Linked by Thom Holwerda on Sat 17th Sep 2011 00:19 UTC
Linux "Many Linux distributions have taken the path of easy GUI-based installation, in order to appeal to a broader mix of users. But not Arch Linux, which emphasises simplicity of technical complexity over general usability. Richard Hillesley explains."
Permalink for comment 489920
To read all comments associated with this story, please click here.

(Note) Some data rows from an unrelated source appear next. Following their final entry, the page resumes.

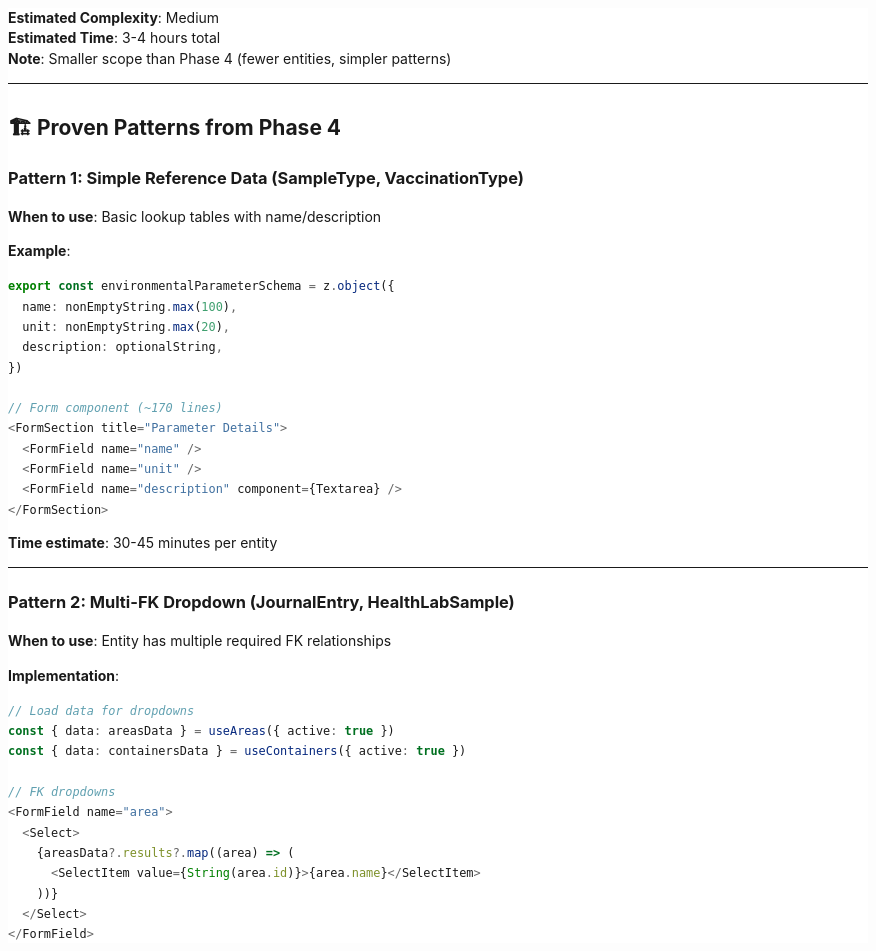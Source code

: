 **Estimated Complexity**: Medium  
**Estimated Time**: 3-4 hours total  
**Note**: Smaller scope than Phase 4 (fewer entities, simpler patterns)

---

## 🏗️ Proven Patterns from Phase 4

### Pattern 1: Simple Reference Data (SampleType, VaccinationType)

**When to use**: Basic lookup tables with name/description

**Example**:
```typescript
export const environmentalParameterSchema = z.object({
  name: nonEmptyString.max(100),
  unit: nonEmptyString.max(20),
  description: optionalString,
})

// Form component (~170 lines)
<FormSection title="Parameter Details">
  <FormField name="name" />
  <FormField name="unit" />
  <FormField name="description" component={Textarea} />
</FormSection>
```

**Time estimate**: 30-45 minutes per entity

---

### Pattern 2: Multi-FK Dropdown (JournalEntry, HealthLabSample)

**When to use**: Entity has multiple required FK relationships

**Implementation**:
```typescript
// Load data for dropdowns
const { data: areasData } = useAreas({ active: true })
const { data: containersData } = useContainers({ active: true })

// FK dropdowns
<FormField name="area">
  <Select>
    {areasData?.results?.map((area) => (
      <SelectItem value={String(area.id)}>{area.name}</SelectItem>
    ))}
  </Select>
</FormField>
```
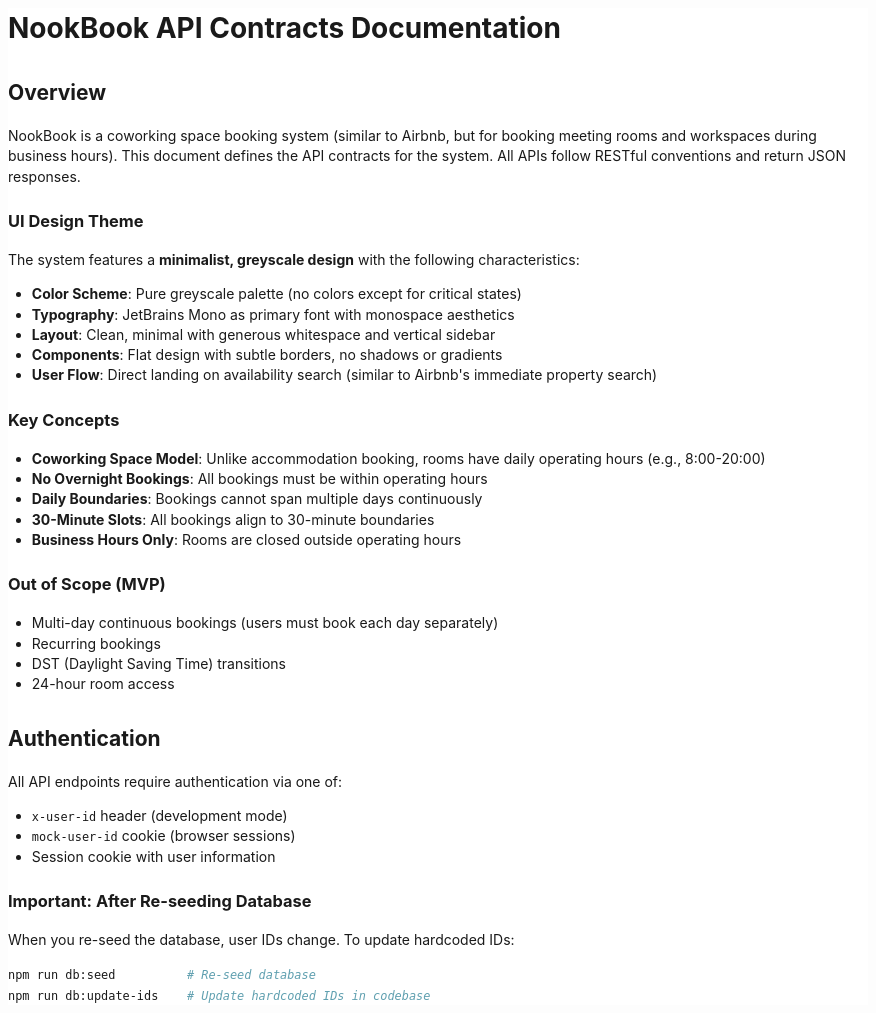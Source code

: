 # NookBook API Contracts Documentation

## Overview

NookBook is a coworking space booking system (similar to Airbnb, but for booking meeting rooms and workspaces during business hours). This document defines the API contracts for the system. All APIs follow RESTful conventions and return JSON responses.

### UI Design Theme

The system features a **minimalist, greyscale design** with the following characteristics:

- **Color Scheme**: Pure greyscale palette (no colors except for critical states)
- **Typography**: JetBrains Mono as primary font with monospace aesthetics
- **Layout**: Clean, minimal with generous whitespace and vertical sidebar
- **Components**: Flat design with subtle borders, no shadows or gradients
- **User Flow**: Direct landing on availability search (similar to Airbnb's immediate property search)

### Key Concepts

- **Coworking Space Model**: Unlike accommodation booking, rooms have daily operating hours (e.g., 8:00-20:00)
- **No Overnight Bookings**: All bookings must be within operating hours
- **Daily Boundaries**: Bookings cannot span multiple days continuously
- **30-Minute Slots**: All bookings align to 30-minute boundaries
- **Business Hours Only**: Rooms are closed outside operating hours

### Out of Scope (MVP)

- Multi-day continuous bookings (users must book each day separately)
- Recurring bookings
- DST (Daylight Saving Time) transitions
- 24-hour room access

## Authentication

All API endpoints require authentication via one of:

- `x-user-id` header (development mode)
- `mock-user-id` cookie (browser sessions)
- Session cookie with user information

### Important: After Re-seeding Database

When you re-seed the database, user IDs change. To update hardcoded IDs:

```bash
npm run db:seed          # Re-seed database
npm run db:update-ids    # Update hardcoded IDs in codebase
```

by Icaria on Sat 17th Sep 2011 09:21 UTC
Member since:

I've tried Arch a few times but never gotten far with it. Weird errors that just shouldn't occur do occur (easy example being the installer using the old hda, hdb naming convention when generating fstab but installing a system that expected sda, sdb, etc and dropping me to a busybox shell with no explanation when the filesystem couldn't be loaded upon boot) and the Arch community was about as useless as Ubuntu's (all too often, responders give 'RTFM'-type responses, assuming that any errors have to be the users' fault. I never ended up bothering to sign up to the Arch forums, after seeing people who'd suffered the same problems as myself dismissed out-of-hand under the assumption that they didn't read the wiki).

Pacman and the init system are reasonable enough but Pacman doesn't seem to do anything I can't do with Apt and I'd rather the hassle of dealing with Upstart if it means I can get hardware acceleration. Debian also has the benefit of (seemingly) using the same install scripts but in Debian's case, they're actually set up correctly and I don't have to keep jumping between VTs just to partition my HDD because the Arch install screen that's supposed to enumerate my drives/partitions is just blank.